(Data shown)

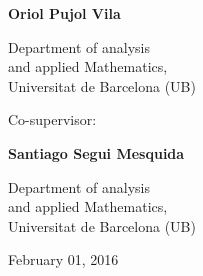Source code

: \begin{titlepage}
\begin{center}
\begin{multicols}{2}
		
		\medskip %
		
		{\Large\bf Oriol Pujol Vila}
		
		\medskip %
		
		{Department of analysis\\
			and applied Mathematics,\\
			 Universitat de Barcelona (UB)}
		
		\medskip
		
		{\large Co-supervisor:}
		
		\medskip
				
		{\Large\bf Santiago Segui Mesquida}
			
		\medskip %

		{Department of analysis\\
			and applied Mathematics,\\
			Universitat de Barcelona (UB)}
		\end{multicols}
		\medskip\medskip\medskip\medskip\medskip
		
		
		February 01, 2016
	\end{center}
	
\end{titlepage}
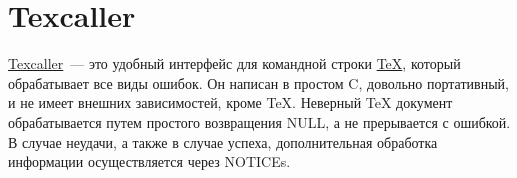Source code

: \section{Texcaller}

\href{http://www.profv.de/texcaller/}{Texcaller}~--- это удобный интерфейс для командной строки \href{https://ru.wikipedia.org/wiki/TeX}{TeX}, который обрабатывает все виды ошибок. Он написан в простом C, довольно портативный, и не имеет внешних зависимостей, кроме TeX. Неверный TeX документ обрабатывается путем простого возвращения NULL, а не прерывается с ошибкой. В случае неудачи, а также в случае успеха, дополнительная обработка информации осуществляется через NOTICEs.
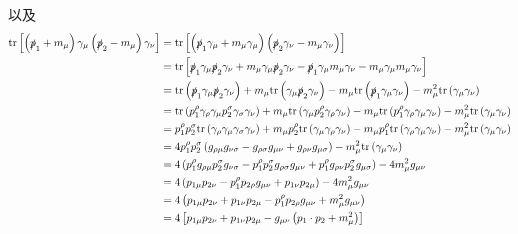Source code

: 以及
\begin{equation}
    \begin{aligned}
        \mathrm{tr}\left[ \left( \slashed{p}_1+m_{\mu} \right) \gamma _{\mu}\left( \slashed{p}_2-m_{\mu} \right) \gamma _{\nu} \right] &=\mathrm{tr}\left[ \left( \slashed{p}_1\gamma _{\mu}+m_{\mu}\gamma _{\mu} \right) \left( \slashed{p}_2\gamma _{\nu}-m_{\mu}\gamma _{\nu} \right) \right] 
\\
&=\mathrm{tr}\left[ \slashed{p}_1\gamma _{\mu}\slashed{p}_2\gamma _{\nu}+m_{\mu}\gamma _{\mu}\slashed{p}_2\gamma _{\nu}-\slashed{p}_1\gamma _{\mu}m_{\mu}\gamma _{\nu}-m_{\mu}\gamma _{\mu}m_{\mu}\gamma _{\nu} \right] 
\\
&=\mathrm{tr}\left( \slashed{p}_1\gamma _{\mu}\slashed{p}_2\gamma _{\nu} \right) +m_{\mu}\mathrm{tr}\left( \gamma _{\mu}\slashed{p}_2\gamma _{\nu} \right) -m_{\mu}\mathrm{tr}\left( \slashed{p}_1\gamma _{\mu}\gamma _{\nu} \right) -m_{\mu}^{2}\mathrm{tr}\left( \gamma _{\mu}\gamma _{\nu} \right) 
\\
&=\mathrm{tr}\left( p_{1}^{\rho}\gamma _{\rho}\gamma _{\mu}p_{2}^{\sigma}\gamma _{\sigma}\gamma _{\nu} \right) +m_{\mu}\mathrm{tr}\left( \gamma _{\mu}p_{2}^{\rho}\gamma _{\rho}\gamma _{\nu} \right) -m_{\mu}\mathrm{tr}\left( p_{1}^{\rho}\gamma _{\rho}\gamma _{\mu}\gamma _{\nu} \right) -m_{\mu}^{2}\mathrm{tr}\left( \gamma _{\mu}\gamma _{\nu} \right) 
\\
&=p_{1}^{\rho}p_{2}^{\sigma}\mathrm{tr}\left( \gamma _{\rho}\gamma _{\mu}\gamma _{\sigma}\gamma _{\nu} \right) +m_{\mu}p_{2}^{\rho}\mathrm{tr}\left( \gamma _{\mu}\gamma _{\rho}\gamma _{\nu} \right) -m_{\mu}p_{1}^{\rho}\mathrm{tr}\left( \gamma _{\rho}\gamma _{\mu}\gamma _{\nu} \right) -m_{\mu}^{2}\mathrm{tr}\left( \gamma _{\mu}\gamma _{\nu} \right) 
\\
&=4p_{1}^{\rho}p_{2}^{\sigma}\left( g_{\rho \mu}g_{\nu \sigma}-g_{\rho \sigma}g_{\mu \nu}+g_{\rho \nu}g_{\mu \sigma} \right) -m_{\mu}^{2}\mathrm{tr}\left( \gamma _{\mu}\gamma _{\nu} \right) 
\\
&=4\left( p_{1}^{\rho}g_{\rho \mu}p_{2}^{\sigma}g_{\nu \sigma}-p_{1}^{\rho}p_{2}^{\sigma}g_{\rho \sigma}g_{\mu \nu}+p_{1}^{\rho}g_{\rho \nu}p_{2}^{\sigma}g_{\mu \sigma} \right) -4m_{\mu}^{2}g_{\mu \nu}
\\
&=4\left( p_{1\mu}p_{2\nu}-p_{1}^{\rho}p_{2\rho}g_{\mu \nu}+p_{1\nu}p_{2\mu} \right) -4m_{\mu}^{2}g_{\mu \nu}
\\
&=4\left( p_{1\mu}p_{2\nu}+p_{1\nu}p_{2\mu}-p_{1}^{\rho}p_{2\rho}g_{\mu \nu}+m_{\mu}^{2}g_{\mu \nu} \right) 
\\
&=4\left[ p_{1\mu}p_{2\nu}+p_{1\nu}p_{2\mu}-g_{\mu \nu}\left( p_1\cdot p_2+m_{\mu}^{2} \right) \right] 
    \end{aligned}
\end{equation}
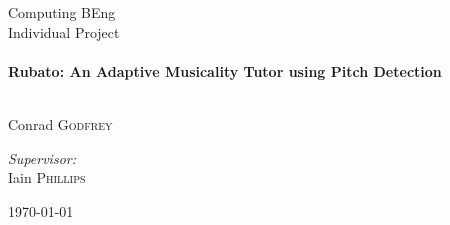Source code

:\begin{titlepage}
    \begin{center}
        \large Computing BEng \\[0.5cm]
        \large Individual Project \\[0.5cm]
        \HRule \\[0.4cm]
        {\huge \bfseries Rubato: An Adaptive Musicality Tutor using Pitch Detection \\[0.4cm]}
        \HRule \\[1.5cm]
            \begin{flushleft}
                \large               
                Conrad \textsc{Godfrey}\\
            \end{flushleft}
            \begin{flushright}
                \large
                \emph{Supervisor:}\\
                Iain \textsc{Phillips}
            \end{flushright}
        \vfill
        {\large \today}
    \end{center}
\end{titlepage}
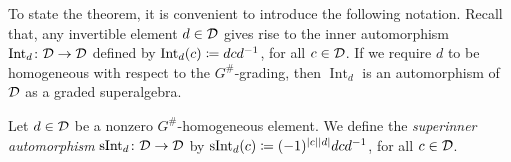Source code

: 
To state the theorem, it is convenient to introduce the following notation. 
Recall that, any invertible element $d\in \mathcal{D}$ gives rise to the inner automorphism $\operatorname{Int}_d\colon \mathcal{D} \to \mathcal{D}$ defined by $\operatorname{Int}_d (c) \coloneqq dcd^{-1}$, for all $c\in \mathcal{D}$. 
If we require $d$ to be homogeneous with respect to the $G^\#$-grading, then $\operatorname{Int}_d$ is an automorphism of $\mathcal{D}$ as a graded superalgebra.

\begin{defi}
    Let $d\in \mathcal{D}$ be a nonzero $G^\#$-homogeneous element. 
    We define the \emph{superinner automorphism} $\operatorname{sInt}_d\colon \mathcal{D} \to \mathcal{D}$ by $\operatorname{sInt}_d (c) \coloneqq (-1)^{|c||d|} dcd^{-1}$, for all $c\in \mathcal{D}$.
\end{defi}





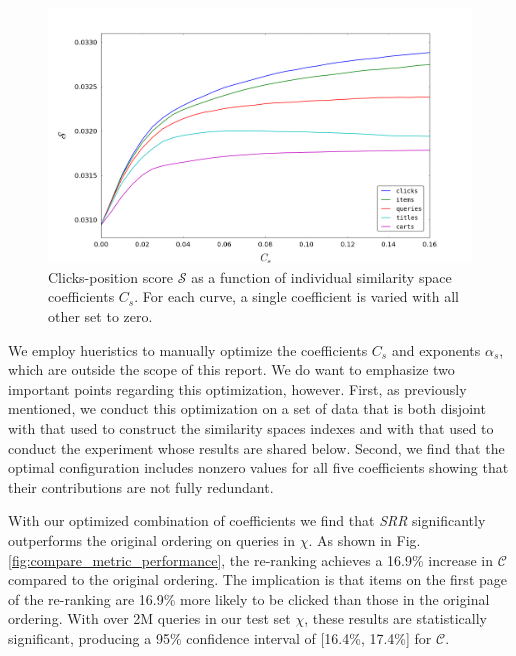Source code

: \documentclass{article}
\begin{document}
\begin{figure}[htbp!]
    \centering
    \includegraphics[width=\textwidth]{000050_0_48chunk_k100_i2_n100_avg_click_position_score_0-0_16.png}
    \caption{Clicks-position score $\mathscr{S}$ as a function of individual similarity space coefficients $C_s$. For each curve, a single coefficient is varied with all other set to zero.}
    \label{fig:avg_clicks_position_score}
\end{figure}

We employ hueristics to manually optimize the coefficients $C_s$ and exponents
$\alpha_s$, which are outside the scope of this report. We do want to emphasize
two important points regarding this optimization, however. First, as previously
mentioned, we conduct this optimization on a set of data that is both disjoint
with that used to construct the similarity spaces indexes and with that used to
conduct the experiment whose results are shared below. Second, we find that the
optimal configuration includes nonzero values for all five coefficients showing
that their contributions are not fully redundant.

With our optimized combination of coefficients we find that {\em SRR}
significantly outperforms the original ordering on queries in $\chi$. As shown
in Fig.  \ref{fig:compare_metric_performance}, the re-ranking achieves a 16.9\%
increase in $\mathscr{C}$ compared to the original ordering. The implication is
that items on the first page of the re-ranking are 16.9\% more likely to be
clicked than those in the original ordering. With over 2M queries in our test set
$\chi$, these results are statistically significant, producing a 95\%
confidence interval of [16.4\%, 17.4\%] for $\mathscr{C}$.
\end{document}
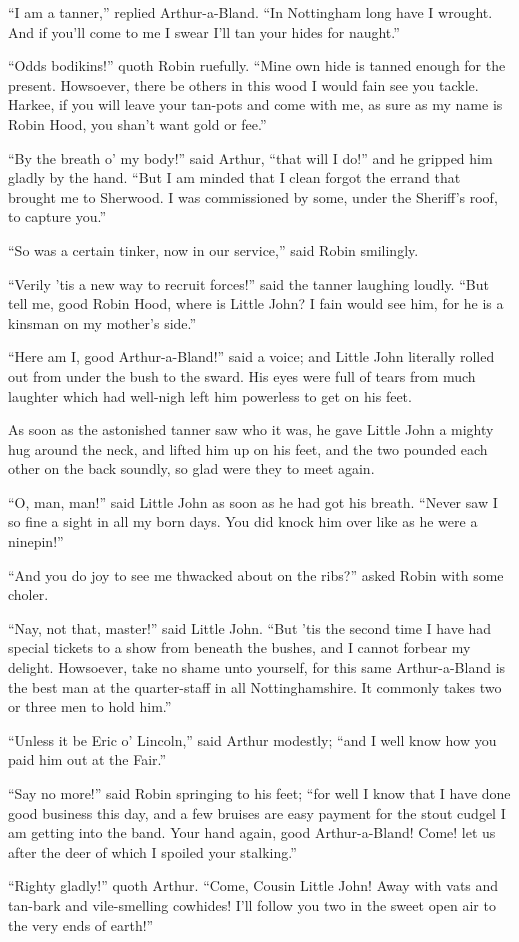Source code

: ``I am a tanner,'' replied Arthur-a-Bland. ``In Nottingham long have I
wrought. And if you'll come to me I swear I'll tan your hides for
naught.''

``Odds bodikins!'' quoth Robin ruefully. ``Mine own hide is tanned
enough for the present. Howsoever, there be others in this wood I would
fain see you tackle. Harkee, if you will leave your tan-pots and come
with me, as sure as my name is Robin Hood, you shan't want gold or
fee.''

``By the breath o' my body!'' said Arthur, ``that will I do!'' and he
gripped him gladly by the hand. ``But I am minded that I clean forgot
the errand that brought me to Sherwood. I was commissioned by some,
under the Sheriff's roof, to capture you.''

``So was a certain tinker, now in our service,'' said Robin smilingly.

``Verily 'tis a new way to recruit forces!'' said the tanner laughing
loudly. ``But tell me, good Robin Hood, where is Little John? I fain
would see him, for he is a kinsman on my mother's side.''

``Here am I, good Arthur-a-Bland!'' said a voice; and Little John
literally rolled out from under the bush to the sward. His eyes were
full of tears from much laughter which had well-nigh left him powerless
to get on his feet.

As soon as the astonished tanner saw who it was, he gave Little John a
mighty hug around the neck, and lifted him up on his feet, and the two
pounded each other on the back soundly, so glad were they to meet again.

``O, man, man!'' said Little John as soon as he had got his breath.
``Never saw I so fine a sight in all my born days. You did knock him
over like as he were a ninepin!''

``And you do joy to see me thwacked about on the ribs?'' asked Robin
with some choler.

``Nay, not that, master!'' said Little John. ``But 'tis the second time
I have had special tickets to a show from beneath the bushes, and I
cannot forbear my delight. Howsoever, take no shame unto yourself, for
this same Arthur-a-Bland is the best man at the quarter-staff in all
Nottinghamshire. It commonly takes two or three men to hold him.''

``Unless it be Eric o' Lincoln,'' said Arthur modestly; ``and I well
know how you paid him out at the Fair.''

``Say no more!'' said Robin springing to his feet; ``for well I know
that I have done good business this day, and a few bruises are easy
payment for the stout cudgel I am getting into the band. Your hand
again, good Arthur-a-Bland! Come! let us after the deer of which I
spoiled your stalking.''

``Righty gladly!'' quoth Arthur. ``Come, Cousin Little John! Away with
vats and tan-bark and vile-smelling cowhides! I'll follow you two in the
sweet open air to the very ends of earth!''
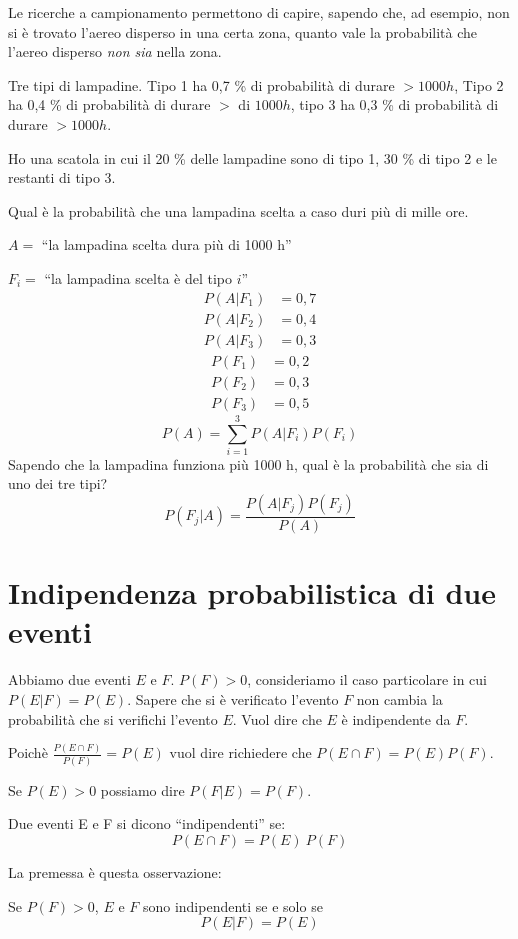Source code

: Le ricerche a campionamento permettono di capire, sapendo che, ad esempio, non si \`e trovato l'aereo disperso in una certa zona, quanto vale la probabilit\`a che l'aereo disperso \emph{non sia} nella zona.

\begin{exmp}
Tre tipi di lampadine. Tipo 1 ha 0,7 \% di probabilit\`a di durare $> 1000 h$, Tipo 2 ha 0,4 \% di probabilit\`a di durare $>$ di $1000 h$, tipo 3 ha 0,3 \% di probabilit\`a di durare $> 1000 h$.

Ho una scatola in cui il 20 \% delle lampadine sono di tipo 1, 30 \% di tipo 2 e le restanti di tipo 3.

Qual \`e la probabilit\`a che una lampadina scelta a caso duri pi\`u di mille ore.

$A =$ ``la lampadina scelta dura pi\`u di 1000 h''

$F_i =$ ``la lampadina scelta \`e del tipo $i$''
\begin{align*}
P(A | F_1) &= 0{,}7 \\
P(A | F_2) &= 0{,}4 \\
P(A | F_3) &= 0{,}3
\end{align*}
\begin{align*}
P(F_1) &= 0{,}2 \\
P(F_2) &= 0{,}3 \\
P(F_3) &= 0{,}5
\end{align*}
\[
P(A) = \sum_{i = 1}^{3} P(A | F_i) P(F_i)
\]
Sapendo che la lampadina funziona pi\`u 1000 h, qual \`e la probabilit\`a che sia di uno dei tre tipi?
\[
P(F_j | A) = \frac{P(A | F_j) P(F_j)}{P(A)}
\]
\end{exmp}

\section{Indipendenza probabilistica di due eventi}

Abbiamo due eventi $E$ e $F$. $P(F) > 0$, consideriamo il caso particolare in cui $P(E | F) = P(E)$. Sapere che si \`e verificato l'evento $F$ non cambia la probabilit\`a che si verifichi l'evento $E$. Vuol dire che $E$ \`e indipendente da $F$.

Poich\`e $\frac{P(E \cap F)}{P(F)} = P(E)$ vuol dire richiedere che $P(E \cap F) = P(E) P(F)$.

Se $P(E) > 0$ possiamo dire $P(F | E) = P(F)$.

\begin{defn}
Due eventi E e F si dicono ``indipendenti'' se:
\[
P(E \cap F) = P(E) \ P(F)
\]
\end{defn}
La premessa \`e questa osservazione:
\begin{oss}
Se $P(F) > 0$, $E$ e $F$ sono indipendenti se e solo se
\[
P(E| F) = P(E)
\]
\end{oss}

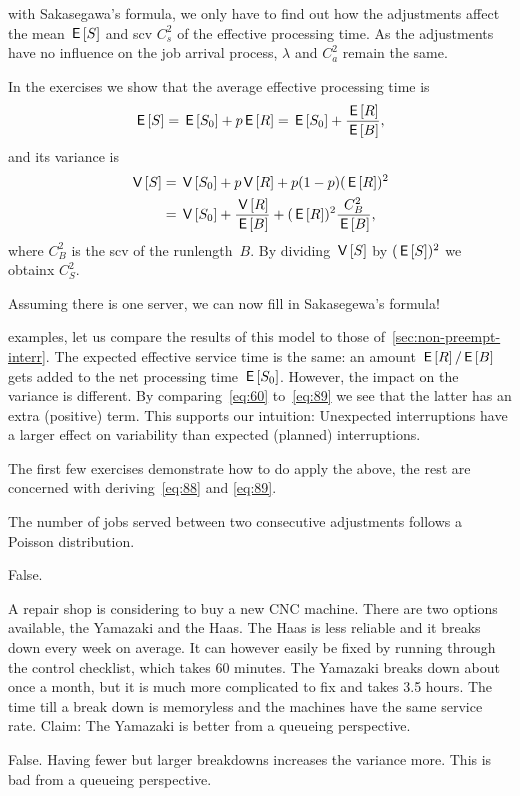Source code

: \documentclass[stochastic-or.tex]{subfiles}
\begin{document}
 with Sakasegawa's formula, we only have to find out how the adjustments affect the  mean $\,\mathsf{E}\left[S\right]$ and scv $C_s^2$ of the effective processing time.
As the adjustments have no influence on the job arrival process, $\lambda$ and $C_a^{2}$ remain the same.

In the exercises we show that the average effective processing time is
\begin{equation} \label{eq:88}
 \,\mathsf{E}\left[S\right] = \,\mathsf{E}\left[S_0\right] + p \,\mathsf{E}\left[R\right] = \,\mathsf{E}\left[S_0\right] + \frac{\,\mathsf{E}\left[R\right]}{\,\mathsf{E}\left[B\right]},
\end{equation}
and its  variance is
\begin{equation}\label{eq:89}
  \begin{split}
 \,\mathsf{V}\left[S\right]
&= \,\mathsf{V}\left[S_0\right] + p\,\mathsf{V}\left[R\right] + p (1-p)(\,\mathsf{E}\left[R\right])^2 \\
&= \,\mathsf{V}\left[S_0\right] + \frac{\,\mathsf{V}\left[R\right]}{\,\mathsf{E}\left[B\right]} + (\,\mathsf{E}\left[R\right])^2\frac{C_B^2}{\,\mathsf{E}\left[B\right]},
 \end{split}
\end{equation}
where $C_B^2$ is the scv of the runlength~$B$.
By dividing $\,\mathsf{V}\left[S\right]$ by $(\,\mathsf{E}\left[S\right])^{2}$ we obtainx $C_{S}^{2}$.

Assuming there is one server,  we can now  fill in Sakasegewa's formula!


 examples, let us compare the results of this model to those of~\cref{sec:non-preempt-interr}.
The expected effective service time is the same: an amount $\,\mathsf{E}\left[R\right]/ \,\mathsf{E}\left[B\right]$ gets added to the net processing time $\,\mathsf{E}\left[S_0\right]$.
However, the impact on the variance is different.
By comparing~\cref{eq:60} to~\cref{eq:89} we see that the latter has an extra (positive) term.
This supports our intuition: Unexpected interruptions have a larger effect on variability than expected (planned) interruptions.

The first few exercises demonstrate how to do apply the above, the rest are concerned with deriving~\cref{eq:88} and \cref{eq:89}.

\begin{truefalse}
    The number of jobs served between two consecutive adjustments follows a Poisson distribution.
    \begin{solution}
        False.
    \end{solution}
\end{truefalse}

\begin{truefalse}
A repair shop is considering to buy a new CNC machine.
There are two options available, the Yamazaki and the Haas.
The Haas is less reliable and it breaks down every week on average.
It can however easily be fixed by running through the control checklist, which takes 60 minutes.
The Yamazaki breaks down about once a month, but it is much more complicated to fix and takes 3.5 hours.
The time till a break down is memoryless and the machines have the same service rate.
Claim: The Yamazaki is better from a queueing perspective.
    \begin{solution}
        False. Having fewer but larger breakdowns increases the variance more. This is bad from a queueing perspective.
    \end{solution}
\end{truefalse}
\end{document}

(End Data shown)

#### [Problem requirements]
Output the lines above exactly, but only those between the line holding "pounded each other" and the line holding "John! Away with", inclusive.

#### [Exercise answer]
pounded each other on the back soundly, so glad were they to meet again.

``O, man, man!'' said Little John as soon as he had got his breath.
``Never saw I so fine a sight in all my born days. You did knock him
over like as he were a ninepin!''

``And you do joy to see me thwacked about on the ribs?'' asked Robin
with some choler.

``Nay, not that, master!'' said Little John. ``But 'tis the second time
I have had special tickets to a show from beneath the bushes, and I
cannot forbear my delight. Howsoever, take no shame unto yourself, for
this same Arthur-a-Bland is the best man at the quarter-staff in all
Nottinghamshire. It commonly takes two or three men to hold him.''

``Unless it be Eric o' Lincoln,'' said Arthur modestly; ``and I well
know how you paid him out at the Fair.''

``Say no more!'' said Robin springing to his feet; ``for well I know
that I have done good business this day, and a few bruises are easy
payment for the stout cudgel I am getting into the band. Your hand
again, good Arthur-a-Bland! Come! let us after the deer of which I
spoiled your stalking.''

``Righty gladly!'' quoth Arthur. ``Come, Cousin Little John! Away with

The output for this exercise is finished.